À partir du XVIIIe siècle, la science aborde enfin la question avec des méthodes quantitatives. Buffon réalise des expériences conduisant à un âge de près de 75 000 ans, soit bien plus que les quelques milliers d’années admises à son époque. Un siècle plus tard, William Thomson (Lord Kelvin) élabore une théorie du refroidissement de la Terre et obtient un âge de plusieurs dizaines de millions d’années. Le résultat rassure en partie les géologues et les biologistes, notamment Charles Darwin, dont les observations n’étaient pas compatibles avec des durées comptées en milliers d’années. Toutefois, leurs estimations sont encore plus élevées et provoquent des débats acharnés pendant des décennies.

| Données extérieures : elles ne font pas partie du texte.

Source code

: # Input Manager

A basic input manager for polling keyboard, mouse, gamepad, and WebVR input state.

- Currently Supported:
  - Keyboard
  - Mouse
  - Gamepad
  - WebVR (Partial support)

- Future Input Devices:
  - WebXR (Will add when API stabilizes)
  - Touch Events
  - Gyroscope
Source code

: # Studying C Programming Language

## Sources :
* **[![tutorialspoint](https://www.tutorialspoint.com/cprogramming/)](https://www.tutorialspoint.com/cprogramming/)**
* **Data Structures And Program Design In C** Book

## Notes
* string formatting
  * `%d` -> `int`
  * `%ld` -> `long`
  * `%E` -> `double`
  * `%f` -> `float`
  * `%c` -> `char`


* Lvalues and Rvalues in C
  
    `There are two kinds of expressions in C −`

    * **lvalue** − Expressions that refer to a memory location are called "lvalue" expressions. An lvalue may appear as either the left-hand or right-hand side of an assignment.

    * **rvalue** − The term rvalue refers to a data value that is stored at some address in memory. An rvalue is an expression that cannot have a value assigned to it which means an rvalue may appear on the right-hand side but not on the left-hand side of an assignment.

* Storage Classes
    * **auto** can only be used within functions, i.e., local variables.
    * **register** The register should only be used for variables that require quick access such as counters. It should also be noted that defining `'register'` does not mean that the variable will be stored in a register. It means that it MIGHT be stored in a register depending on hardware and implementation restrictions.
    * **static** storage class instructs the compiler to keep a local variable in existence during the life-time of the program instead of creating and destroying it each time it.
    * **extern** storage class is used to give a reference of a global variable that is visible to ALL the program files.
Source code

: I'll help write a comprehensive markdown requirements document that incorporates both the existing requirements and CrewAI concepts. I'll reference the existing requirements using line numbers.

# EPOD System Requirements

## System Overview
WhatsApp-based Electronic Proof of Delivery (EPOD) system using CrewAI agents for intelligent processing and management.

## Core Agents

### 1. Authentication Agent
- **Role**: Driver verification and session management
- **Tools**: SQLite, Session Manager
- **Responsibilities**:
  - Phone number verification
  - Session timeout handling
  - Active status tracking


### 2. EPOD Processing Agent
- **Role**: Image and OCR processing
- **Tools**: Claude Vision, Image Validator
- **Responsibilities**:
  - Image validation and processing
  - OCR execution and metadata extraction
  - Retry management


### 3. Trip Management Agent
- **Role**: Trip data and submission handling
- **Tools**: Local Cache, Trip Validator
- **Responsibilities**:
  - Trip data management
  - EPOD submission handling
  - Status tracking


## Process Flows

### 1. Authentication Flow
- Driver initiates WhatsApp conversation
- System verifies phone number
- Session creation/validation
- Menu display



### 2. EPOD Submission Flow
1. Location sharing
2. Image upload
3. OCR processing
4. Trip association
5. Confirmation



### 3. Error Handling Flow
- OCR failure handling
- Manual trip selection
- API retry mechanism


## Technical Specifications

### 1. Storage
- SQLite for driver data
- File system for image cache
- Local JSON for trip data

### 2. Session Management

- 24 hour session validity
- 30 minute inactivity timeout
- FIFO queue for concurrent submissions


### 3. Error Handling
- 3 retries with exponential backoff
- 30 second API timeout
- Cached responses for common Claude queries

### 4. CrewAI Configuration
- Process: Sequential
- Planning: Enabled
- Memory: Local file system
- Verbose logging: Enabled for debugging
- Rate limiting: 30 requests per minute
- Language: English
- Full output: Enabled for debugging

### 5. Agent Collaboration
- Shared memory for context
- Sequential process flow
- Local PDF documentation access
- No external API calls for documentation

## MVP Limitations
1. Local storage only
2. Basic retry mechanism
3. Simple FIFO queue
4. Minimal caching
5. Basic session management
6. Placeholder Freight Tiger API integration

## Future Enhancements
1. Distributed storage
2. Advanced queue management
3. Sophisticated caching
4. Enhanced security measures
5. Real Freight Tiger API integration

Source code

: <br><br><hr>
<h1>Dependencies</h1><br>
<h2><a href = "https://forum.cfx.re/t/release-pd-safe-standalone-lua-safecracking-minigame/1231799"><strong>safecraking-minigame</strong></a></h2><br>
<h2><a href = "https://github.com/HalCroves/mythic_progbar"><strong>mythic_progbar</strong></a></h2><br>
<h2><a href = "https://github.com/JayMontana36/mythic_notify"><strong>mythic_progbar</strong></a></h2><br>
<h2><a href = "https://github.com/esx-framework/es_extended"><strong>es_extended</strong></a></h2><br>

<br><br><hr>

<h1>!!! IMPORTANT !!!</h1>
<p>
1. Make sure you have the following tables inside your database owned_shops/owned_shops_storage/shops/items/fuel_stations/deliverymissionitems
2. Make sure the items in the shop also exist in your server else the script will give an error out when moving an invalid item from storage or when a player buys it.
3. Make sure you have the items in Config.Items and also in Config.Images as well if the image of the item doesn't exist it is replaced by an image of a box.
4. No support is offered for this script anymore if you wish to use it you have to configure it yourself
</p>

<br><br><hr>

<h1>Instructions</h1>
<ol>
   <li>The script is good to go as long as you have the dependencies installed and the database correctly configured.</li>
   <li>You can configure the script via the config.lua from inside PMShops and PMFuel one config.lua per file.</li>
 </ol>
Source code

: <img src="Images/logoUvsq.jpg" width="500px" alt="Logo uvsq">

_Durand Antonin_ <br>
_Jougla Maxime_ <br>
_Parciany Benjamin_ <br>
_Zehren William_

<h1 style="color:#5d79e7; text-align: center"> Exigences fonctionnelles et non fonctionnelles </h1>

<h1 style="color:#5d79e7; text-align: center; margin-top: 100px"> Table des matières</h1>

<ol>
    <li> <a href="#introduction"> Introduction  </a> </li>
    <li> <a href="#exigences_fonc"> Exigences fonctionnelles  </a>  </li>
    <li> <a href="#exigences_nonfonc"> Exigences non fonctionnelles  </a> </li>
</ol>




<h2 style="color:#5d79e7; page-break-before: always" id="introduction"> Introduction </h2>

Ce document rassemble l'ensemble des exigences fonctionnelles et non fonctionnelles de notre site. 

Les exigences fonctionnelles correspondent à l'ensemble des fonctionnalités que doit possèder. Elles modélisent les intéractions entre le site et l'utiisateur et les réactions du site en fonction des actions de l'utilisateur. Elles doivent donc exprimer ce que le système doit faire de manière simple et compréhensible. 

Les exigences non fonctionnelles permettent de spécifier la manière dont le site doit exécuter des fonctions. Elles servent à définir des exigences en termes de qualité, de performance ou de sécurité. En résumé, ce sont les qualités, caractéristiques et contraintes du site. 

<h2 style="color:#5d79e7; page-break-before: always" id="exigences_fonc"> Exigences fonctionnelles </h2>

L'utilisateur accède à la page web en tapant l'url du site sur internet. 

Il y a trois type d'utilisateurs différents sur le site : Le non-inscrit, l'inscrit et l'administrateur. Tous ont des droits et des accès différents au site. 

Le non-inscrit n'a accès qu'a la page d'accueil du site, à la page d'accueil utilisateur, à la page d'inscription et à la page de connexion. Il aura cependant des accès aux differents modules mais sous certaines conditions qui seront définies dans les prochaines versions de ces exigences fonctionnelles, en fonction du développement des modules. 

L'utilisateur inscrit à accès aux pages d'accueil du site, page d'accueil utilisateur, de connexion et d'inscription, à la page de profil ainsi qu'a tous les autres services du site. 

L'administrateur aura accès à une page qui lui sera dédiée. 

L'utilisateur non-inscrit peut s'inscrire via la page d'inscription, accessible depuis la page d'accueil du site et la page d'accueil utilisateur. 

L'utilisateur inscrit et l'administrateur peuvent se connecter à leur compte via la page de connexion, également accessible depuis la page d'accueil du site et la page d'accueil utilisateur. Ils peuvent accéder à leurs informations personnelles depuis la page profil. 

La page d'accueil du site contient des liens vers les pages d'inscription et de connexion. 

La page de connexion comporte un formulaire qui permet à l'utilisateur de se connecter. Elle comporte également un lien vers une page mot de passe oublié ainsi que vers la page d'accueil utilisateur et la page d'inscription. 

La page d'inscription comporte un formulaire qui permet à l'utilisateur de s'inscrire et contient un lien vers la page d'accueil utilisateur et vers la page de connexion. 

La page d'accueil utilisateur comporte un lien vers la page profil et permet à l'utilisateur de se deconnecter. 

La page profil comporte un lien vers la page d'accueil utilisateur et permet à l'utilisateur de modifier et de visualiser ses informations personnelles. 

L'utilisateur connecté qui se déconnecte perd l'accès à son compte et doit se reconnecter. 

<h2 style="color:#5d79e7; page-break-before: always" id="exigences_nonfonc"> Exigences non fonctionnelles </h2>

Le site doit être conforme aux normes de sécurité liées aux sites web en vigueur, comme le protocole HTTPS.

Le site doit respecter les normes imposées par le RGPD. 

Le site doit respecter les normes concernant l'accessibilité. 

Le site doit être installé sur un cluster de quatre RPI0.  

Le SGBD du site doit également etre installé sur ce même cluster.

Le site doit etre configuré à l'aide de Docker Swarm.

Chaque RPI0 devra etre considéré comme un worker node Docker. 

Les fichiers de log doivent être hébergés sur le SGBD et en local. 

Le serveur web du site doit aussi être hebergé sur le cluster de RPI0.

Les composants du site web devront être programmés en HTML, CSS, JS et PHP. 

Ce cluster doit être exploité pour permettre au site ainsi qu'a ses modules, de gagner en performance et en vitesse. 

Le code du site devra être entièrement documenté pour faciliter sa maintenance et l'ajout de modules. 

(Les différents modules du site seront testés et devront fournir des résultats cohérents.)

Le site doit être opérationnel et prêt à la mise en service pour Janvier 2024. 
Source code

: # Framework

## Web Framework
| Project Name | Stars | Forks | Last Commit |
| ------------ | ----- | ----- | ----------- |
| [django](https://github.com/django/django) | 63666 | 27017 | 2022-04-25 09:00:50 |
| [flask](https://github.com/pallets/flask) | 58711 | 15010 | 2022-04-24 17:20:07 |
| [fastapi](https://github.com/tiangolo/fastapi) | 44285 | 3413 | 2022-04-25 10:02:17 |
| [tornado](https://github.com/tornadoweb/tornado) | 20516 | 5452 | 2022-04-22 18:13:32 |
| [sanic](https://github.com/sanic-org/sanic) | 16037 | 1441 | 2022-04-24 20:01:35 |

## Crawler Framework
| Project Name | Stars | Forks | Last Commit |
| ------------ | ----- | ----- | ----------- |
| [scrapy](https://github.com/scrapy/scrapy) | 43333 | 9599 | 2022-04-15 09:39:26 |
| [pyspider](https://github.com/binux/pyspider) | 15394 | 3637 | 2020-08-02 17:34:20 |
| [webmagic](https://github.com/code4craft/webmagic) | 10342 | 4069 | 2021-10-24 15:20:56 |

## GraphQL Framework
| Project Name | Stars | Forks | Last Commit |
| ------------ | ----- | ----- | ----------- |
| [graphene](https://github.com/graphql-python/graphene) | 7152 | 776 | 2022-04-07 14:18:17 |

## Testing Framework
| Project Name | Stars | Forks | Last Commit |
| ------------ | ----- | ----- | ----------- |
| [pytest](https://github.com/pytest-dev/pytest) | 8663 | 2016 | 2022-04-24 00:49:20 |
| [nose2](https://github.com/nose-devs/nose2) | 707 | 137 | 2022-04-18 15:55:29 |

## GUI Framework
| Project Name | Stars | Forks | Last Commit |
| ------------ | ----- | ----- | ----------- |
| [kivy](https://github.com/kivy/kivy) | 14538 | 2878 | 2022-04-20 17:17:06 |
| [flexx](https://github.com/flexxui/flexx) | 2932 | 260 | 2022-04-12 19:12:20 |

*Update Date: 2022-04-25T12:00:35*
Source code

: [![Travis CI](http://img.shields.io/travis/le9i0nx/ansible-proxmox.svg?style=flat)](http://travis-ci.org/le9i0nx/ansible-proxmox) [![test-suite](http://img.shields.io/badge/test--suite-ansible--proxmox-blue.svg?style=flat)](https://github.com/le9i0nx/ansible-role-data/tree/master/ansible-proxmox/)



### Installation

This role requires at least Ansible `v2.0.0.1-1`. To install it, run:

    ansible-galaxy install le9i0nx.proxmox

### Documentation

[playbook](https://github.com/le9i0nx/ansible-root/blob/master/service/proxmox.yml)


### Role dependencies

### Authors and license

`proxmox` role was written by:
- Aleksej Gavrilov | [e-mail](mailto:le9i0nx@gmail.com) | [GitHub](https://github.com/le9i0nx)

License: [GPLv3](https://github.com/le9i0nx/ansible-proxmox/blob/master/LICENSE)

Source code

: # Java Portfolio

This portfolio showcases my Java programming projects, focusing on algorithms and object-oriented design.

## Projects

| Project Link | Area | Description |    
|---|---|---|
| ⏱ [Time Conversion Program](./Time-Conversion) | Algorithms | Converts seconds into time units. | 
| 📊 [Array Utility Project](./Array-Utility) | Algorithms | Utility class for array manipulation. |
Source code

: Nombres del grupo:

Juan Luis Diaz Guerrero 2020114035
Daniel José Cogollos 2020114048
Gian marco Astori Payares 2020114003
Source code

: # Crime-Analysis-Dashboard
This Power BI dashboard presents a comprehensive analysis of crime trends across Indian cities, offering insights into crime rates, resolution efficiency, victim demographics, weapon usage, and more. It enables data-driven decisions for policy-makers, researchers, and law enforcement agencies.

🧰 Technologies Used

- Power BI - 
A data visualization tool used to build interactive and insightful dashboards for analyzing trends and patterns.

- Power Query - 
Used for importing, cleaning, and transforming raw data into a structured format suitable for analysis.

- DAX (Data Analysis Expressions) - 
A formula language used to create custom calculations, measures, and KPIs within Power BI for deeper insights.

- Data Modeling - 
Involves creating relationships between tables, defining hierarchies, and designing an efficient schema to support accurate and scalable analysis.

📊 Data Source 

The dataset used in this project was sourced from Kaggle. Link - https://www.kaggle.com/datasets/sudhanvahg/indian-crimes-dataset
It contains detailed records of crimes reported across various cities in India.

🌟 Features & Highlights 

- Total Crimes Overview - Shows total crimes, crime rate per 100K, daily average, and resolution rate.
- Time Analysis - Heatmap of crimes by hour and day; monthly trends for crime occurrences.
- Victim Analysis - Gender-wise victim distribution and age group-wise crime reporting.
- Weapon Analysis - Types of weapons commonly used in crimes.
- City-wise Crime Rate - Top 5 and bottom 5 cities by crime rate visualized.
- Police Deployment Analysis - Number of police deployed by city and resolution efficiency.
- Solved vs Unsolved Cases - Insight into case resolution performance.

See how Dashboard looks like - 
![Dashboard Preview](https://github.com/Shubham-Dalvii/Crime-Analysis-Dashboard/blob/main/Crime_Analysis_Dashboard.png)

Il faut attendre la découverte de la radioactivité à la fin du XIXe siècle pour disposer d’une horloge capable de mesurer directement le temps géologique. On arrive rapidement à des valeurs de plusieurs milliards d’années qui seront sans cesse révisées à la hausse jusqu’en 1955, date à laquelle les mesures précises de Clair Patterson donnent un âge de 4,55 milliards d’années. Mais cette histoire ne s’arrête pas là : elle révèle un véritable paradoxe scientifique.
Comment des méthodes rigoureuses ont-elles pu mener à des résultats si différents ? Et que nous apprend cette controverse sur la manière dont la science progresse ?
À travers cette enquête fascinante - entre erreurs, intuitions géniales et découvertes inattendues - cette intervention vous invite à comprendre comment les scientifiques mesurent le temps… et pourquoi même les meilleures théories peuvent être remises en question.